Nice outline color example of Herman Moll's map of the Southern part of South America.

Detailed map showing the southern most part of South America's coastlines with hundreds of harbors, bays & capes. At the base of the map below Terra Del Fuego & Cape Horn are notes of 1.) Cape Horn discovered by La Maire the first that Passed this way into ye South Sea 1616. 2.) Here Capt. Cowley Passed for ye South Sea & 3.) Here Capts Rogers & Dampier Passed. Lat.61°.53. A.D.1709.

Living & working in London as an engraver & cartographer, Herman Moll (c.1654-1732) spent some of his free time in the London Coffee Houses, socializing with some of the foremost navigators, explorers and buccaneers of his time, who supplied him with surveys & sketches taken from their voyages, such as Capt. William Cowley who kept a journal of his round-the-world trip during 1683-1688, Capt. Woodes Rogers (1679-1732) a buccaneer in the South Seas, & Capt. William Dampier (1651-1715) who made 3 circumnavigations This fine early 18th century map includes a compass rose with fleur-de-lys pointer & is an excellent example of Herman Moll's work as a geographer, engraver & cartographer..

Herman Moll Biography

Herman Moll (c. 1654-1732) was one of the most important London mapmakers in the first half of the eighteenth century.  Moll was probably born in Bremen, Germany, around 1654. He moved to London to escape the Scanian Wars. His earliest work was as an engraver for Moses Pitt on the production of the English Atlas, a failed work which landed Pitt in debtor's prison. Moll also engraved for Sir Jonas Moore, Grenville Collins, John Adair, and the Seller & Price firm. He published his first original maps in the early 1680s and had set up his own shop by the 1690s. 

Moll's work quickly helped him become a member of a group which congregated at Jonathan's Coffee House at Number 20 Exchange Alley, Cornhill, where speculators met to trade stock. Moll's circle included the scientist Robert Hooke, the archaeologist William Stuckley, the authors Jonathan Swift and Daniel Defoe, and the intellectually-gifted pirates William Dampier, Woodes Rogers and William Hacke. From these contacts, Moll gained a great deal of privileged information that was included in his maps. 

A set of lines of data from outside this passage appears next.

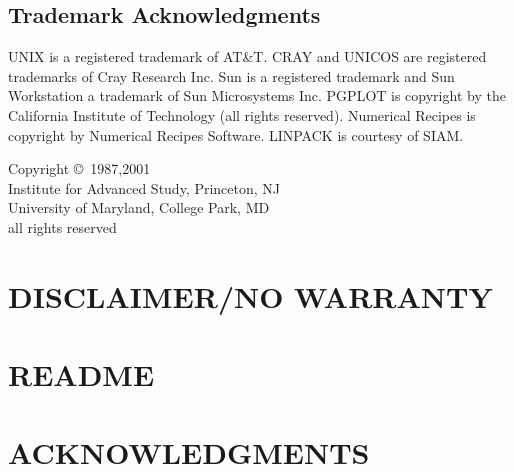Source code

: \documentclass[headsepline,normalheadings]{book}
\begin{document}
\section*{Trademark Acknowledgments}
UNIX is a registered trademark of AT\&T.
CRAY and UNICOS are registered trademarks of Cray Research Inc.
Sun is a registered trademark and Sun Workstation a trademark of Sun
Microsystems Inc.
PGPLOT is copyright by the California Institute of Technology (all
rights reserved).
Numerical Recipes is copyright by Numerical Recipes Software.
LINPACK is courtesy of SIAM.


\begin{center}
\vspace{2 in}
Copyright \copyright\ 1987,2001\\
Institute for Advanced Study, Princeton, NJ\\
University of Maryland, College Park, MD\\
all rights reserved
\end{center}
\normalsize
\vspace*{\fill}
\cleardoublepage
\pagestyle{headings}
\tableofcontents
\newpage
{}
\listoftables
\newpage
{}
\listoffigures
\newpage

\chapter*{DISCLAIMER/NO WARRANTY}


\chapter*{README}


\chapter*{ACKNOWLEDGMENTS}

\end{document}
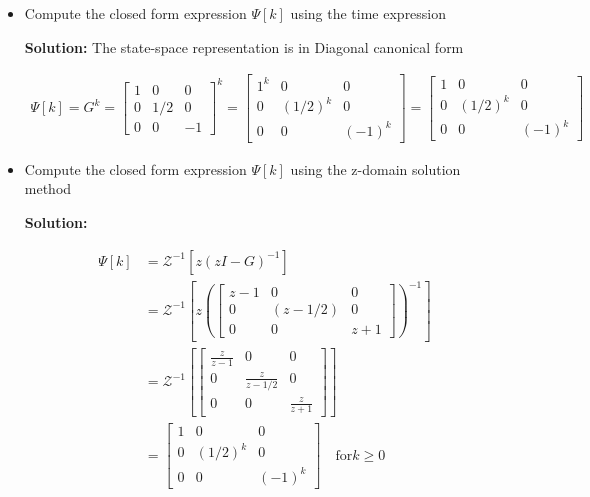 \documentclass[twoside]{article}
\begin{document}
\begin{itemize}
  \item Compute the closed form expression $\Psi[k]$ using the time
   expression

    \textbf{Solution:} The state-space representation is in Diagonal
    canonical form
    
\begin{align*}
  \Psi[k]  = G^k = \left[ \begin{array}{ccc} 1 & 0 & 0\\ 0 & 1/2 & 0
    \\ 0 & 0 & -1 \end{array} \right]^k 
    = \left[ \begin{array}{ccc} 1^k & 0 & 0\\ 0 & (1/2)^k & 0
    \\ 0 & 0 & (-1)^k \end{array} \right]
 = \left[ \begin{array}{ccc} 1 & 0 & 0\\ 0 & (1/2)^k & 0
    \\ 0 & 0 & (-1)^k \end{array} \right]
\end{align*}    

\item Compute the closed form expression $\Psi[k]$ using the z-domain 
  solution method

\textbf{Solution:}

\begin{align*}
  \Psi[k]  &= \mathcal{Z}^{-1} \left[   z \left( z I - G \right)^{-1} \right]
\\
&= \mathcal{Z}^{-1} \left[   z \left( \left[ \begin{array}{ccc} z-1 & 0 & 0\\ 0 & (z-1/2) & 0
    \\ 0 & 0 & z+1 \end{array} \right] \right)^{-1} \right]
\\
&= \mathcal{Z}^{-1} \left[   \left[ \begin{array}{ccc} \frac{z}{z-1} & 0 & 0\\ 0 & \frac{z}{z-1/2} & 0
    \\ 0 & 0 & \frac{z}{z+1} \end{array} \right] \right]
\\
&= \left[ \begin{array}{ccc} 1 & 0 & 0\\ 0 & (1/2)^k & 0
    \\ 0 & 0 & (-1)^k \end{array} \right] \quad \mathrm{for} k \geq 0
\end{align*}    


\end{itemize}
\end{document}
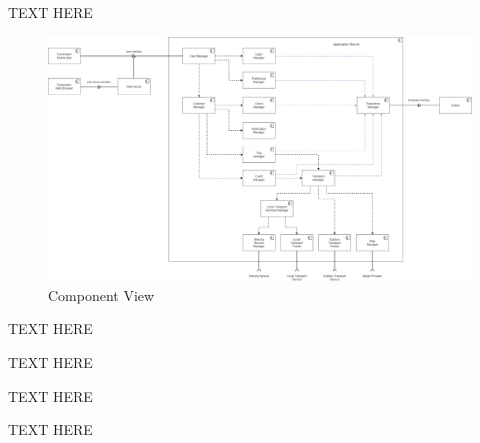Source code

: 
TEXT HERE

\begin{figure}[H]
	\centering
	\includegraphics[scale=0.2]{Images/Architecture/Components_View}
	\caption{Component View}
\end{figure}


TEXT HERE


TEXT HERE


TEXT HERE


TEXT HERE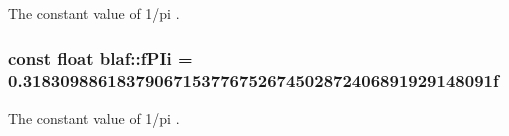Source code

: \-The constant value of 1/pi . 

\hypertarget{namespaceblaf_af3ff8c6e001f8a2feb4a77da9bf2e6c0}{
\subsubsection[{f\-P\-Ii}]{\setlength{\rightskip}{0pt plus 5cm}const float {\bf blaf\-::f\-P\-Ii} = 0.\-31830988618379067153776752674502872406891929148091f}}\label{namespaceblaf_af3ff8c6e001f8a2feb4a77da9bf2e6c0}


\-The constant value of 1/pi . 

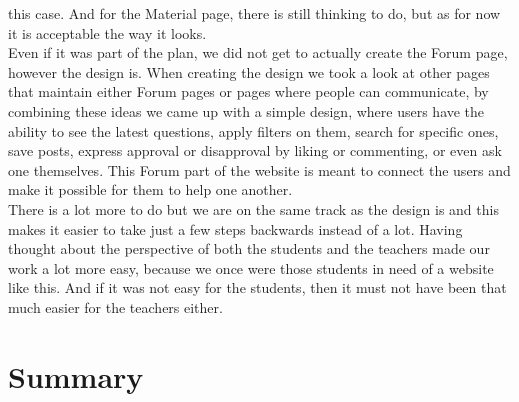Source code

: \documentclass[12pt,a4paper]{article}
\begin{document}
\begin{spacing}{1.5}
    this case. And for the Material page, there is still thinking to do, but as for
    now it is acceptable the way it looks. \\ \indent Even if it was part of the
    plan, we did not get to actually create the Forum page, however the design is.
    When creating the design we took a look at other pages that maintain either
    Forum pages or pages where people can communicate, by combining these ideas we
    came up with a simple design, where users have the ability to see the latest
    questions, apply filters on them, search for specific ones, save posts, express
    approval or disapproval by liking or commenting, or even ask one themselves.
    This Forum part of the website is meant to connect the users and make it
    possible for them to help one another. \\ \indent There is a lot more to do but
    we are on the same track as the design is and this makes it easier to take just
    a few steps backwards instead of a lot. Having thought about the perspective of
    both the students and the teachers made our work a lot more easy, because we
    once were those students in need of a website like this. And if it was not easy
    for the students, then it must not have been that much easier for the teachers
    either.

    \section{Summary}

\end{spacing}
\end{document}
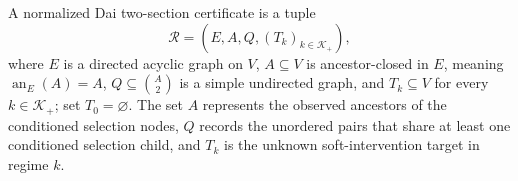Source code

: A normalized Dai two-section certificate is a tuple
\[
\mathcal R=(E,A,Q,(T_k)_{k\in\mathcal K_+}),
\]
where \(E\) is a directed acyclic graph on \(V\), \(A\subseteq V\) is ancestor-closed in \(E\), meaning \(\operatorname{an}_E(A)=A\), \(Q\subseteq\binom{A}{2}\) is a simple undirected graph, and \(T_k\subseteq V\) for every \(k\in\mathcal K_+\); set \(T_0=\varnothing\).  The set \(A\) represents the observed ancestors of the conditioned selection nodes, \(Q\) records the unordered pairs that share at least one conditioned selection child, and \(T_k\) is the unknown soft-intervention target in regime \(k\).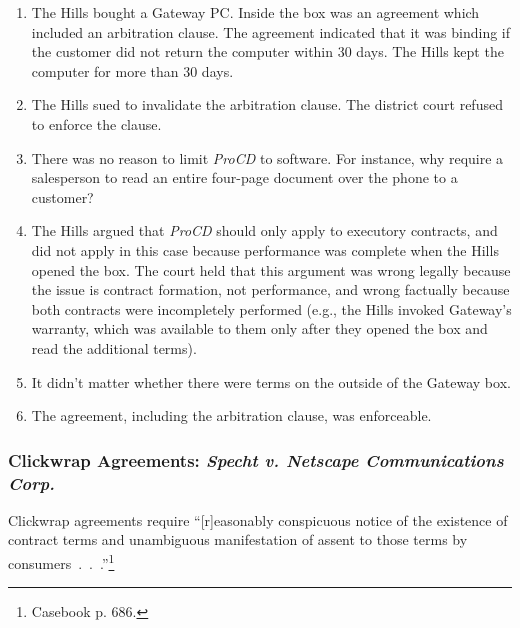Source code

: \begin{enumerate}
    \item The Hills bought a Gateway PC. Inside the box was an agreement which 
    included an arbitration clause. The agreement indicated that it was 
    binding if the customer did not return the computer within 30 days. The 
    Hills kept the computer for more than 30 days.
    \item The Hills sued to invalidate the arbitration clause. The district 
    court refused to enforce the clause.
    \item There was no reason to limit \emph{ProCD} to software. For instance, 
    why require a salesperson to read an entire four-page document over the 
    phone to a customer?
    \item The Hills argued that \emph{ProCD} should only apply to executory 
    contracts, and did not apply in this case because performance was complete 
    when the Hills opened the box. The court held that this argument was wrong 
    legally because the issue is contract formation, not performance, and 
    wrong factually because both contracts were incompletely performed (e.g., 
    the Hills invoked Gateway's warranty, which was available to them only 
    after they opened the box and read the additional terms).
    \item It didn't matter whether there were terms on the outside of the 
    Gateway box.
    \item The agreement, including the arbitration clause, was enforceable.
\end{enumerate}

\subsubsection{Clickwrap Agreements: \emph{Specht v. Netscape Communications 
Corp.}}

Clickwrap agreements require ``[r]easonably conspicuous notice of the 
existence of contract terms and unambiguous manifestation of assent to those 
terms by consumers~.~.~.''\footnote{Casebook p. 686.}

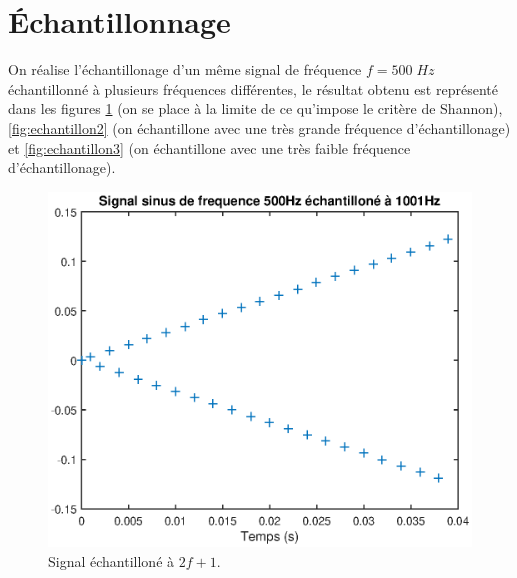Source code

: \documentclass[french]{article}
\begin{document}
\section{Échantillonnage}
On réalise l'échantillonage d'un même signal de fréquence $f=500 \; Hz$ échantillonné à plusieurs fréquences différentes, le résultat obtenu est représenté dans les figures \ref{fig:echantillon1} (on se place à la limite de ce qu'impose le critère de Shannon), \ref{fig:echantillon2} (on échantillone avec une très grande fréquence d'échantillonage) et \ref{fig:echantillon3} (on échantillone avec une très faible fréquence d'échantillonage).

\begin{figure}[h!]
	\centering
	\begin{minipage}{0.45\textwidth}
	\centering
	\includegraphics[width=\textwidth]{images/echantillone_1.eps}
	\caption{Signal échantilloné à $2f+1$.}
	\label{fig:echantillon1}


\end{minipage}
\end{figure}
\end{document}
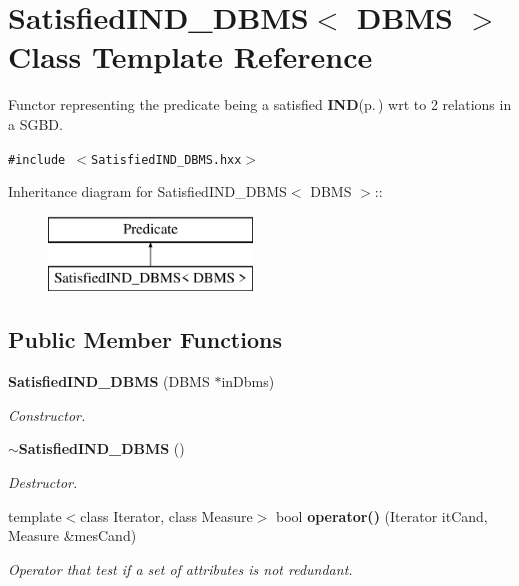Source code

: \section{Satisfied\-IND\_\-DBMS$<$ DBMS $>$ Class Template Reference}
\label{class_satisfied_i_n_d___d_b_m_s}
Functor representing the predicate being a satisfied {\bf IND}{\rm (p.\,\pageref{class_i_n_d})} wrt to 2 relations in a SGBD.  


{\tt \#include $<$Satisfied\-IND\_\-DBMS.hxx$>$}

Inheritance diagram for Satisfied\-IND\_\-DBMS$<$ DBMS $>$::\begin{figure}[H]
\begin{center}
\leavevmode
\includegraphics[height=2cm]{class_satisfied_i_n_d___d_b_m_s}
\end{center}
\end{figure}
\subsection*{Public Member Functions}
\begin{CompactItemize}
\item 
{\bf Satisfied\-IND\_\-DBMS} (DBMS $\ast$in\-Dbms)
\begin{CompactList}\small\item\em Constructor. \item\end{CompactList}\item 
{\bf $\sim$Satisfied\-IND\_\-DBMS} ()\label{class_satisfied_i_n_d___d_b_m_s_26071485b5e3be1fb328fe4cc1a9a336}

\begin{CompactList}\small\item\em Destructor. \item\end{CompactList}\item 
template$<$class Iterator, class Measure$>$ bool {\bf operator()} (Iterator it\-Cand, Measure \&mes\-Cand)\label{class_satisfied_i_n_d___d_b_m_s_10cb098e49804f3de10b20c1d3317814}

\begin{CompactList}\small\item\em Operator that test if a set of attributes is not redundant. \item\end{CompactList}\end{CompactItemize}
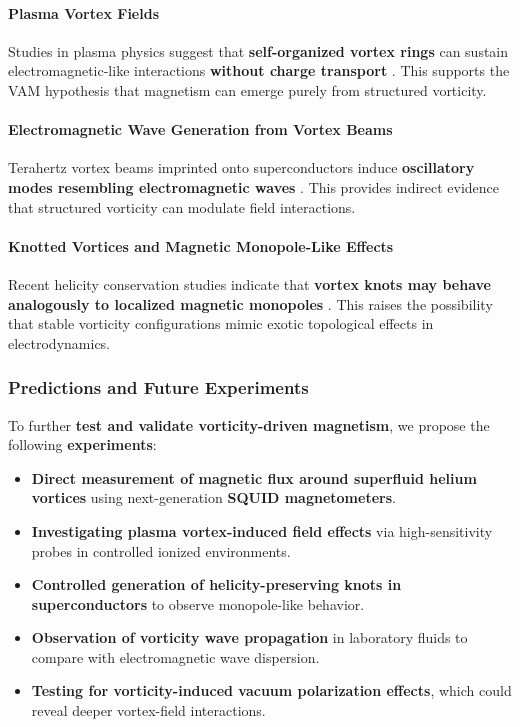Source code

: \paragraph{Plasma Vortex Fields}
Studies in plasma physics suggest that \textbf{self-organized vortex rings} can sustain electromagnetic-like interactions \textbf{without charge transport} \cite{plasma_vortex_flows}. This supports the VAM hypothesis that magnetism can emerge purely from structured vorticity.

\paragraph{Electromagnetic Wave Generation from Vortex Beams}
Terahertz vortex beams imprinted onto superconductors induce \textbf{oscillatory modes resembling electromagnetic waves} \cite{higgs_waves_vortex}. This provides indirect evidence that structured vorticity can modulate field interactions.

\paragraph{Knotted Vortices and Magnetic Monopole-Like Effects}
Recent helicity conservation studies indicate that \textbf{vortex knots may behave analogously to localized magnetic monopoles} \cite{collected_helicity_papers}. This raises the possibility that stable vorticity configurations mimic exotic topological effects in electrodynamics.

\subsubsection*{Predictions and Future Experiments}
To further \textbf{test and validate vorticity-driven magnetism}, we propose the following \textbf{experiments}:

\begin{itemize}
    \item \textbf{Direct measurement of magnetic flux around superfluid helium vortices} using next-generation \textbf{SQUID magnetometers}.
    \item \textbf{Investigating plasma vortex-induced field effects} via high-sensitivity probes in controlled ionized environments.
    \item \textbf{Controlled generation of helicity-preserving knots in superconductors} to observe monopole-like behavior.
    \item \textbf{Observation of vorticity wave propagation} in laboratory fluids to compare with electromagnetic wave dispersion.
    \item \textbf{Testing for vorticity-induced vacuum polarization effects}, which could reveal deeper vortex-field interactions.
\end{itemize}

Over the course of his career, he published dozens of geographies, atlases, and histories, not to mention numerous sheet maps. His most famous works are Atlas Geographus, a monthly magazine that ran from 1708 to 1717, and The World Described (1715-54). He also frequently made maps for books, including those of Dampier’s publications and Swift’s Gulliver’s Travels. Moll died in 1732. It is likely that his plates passed to another contemporary, Thomas Bowles, after this death.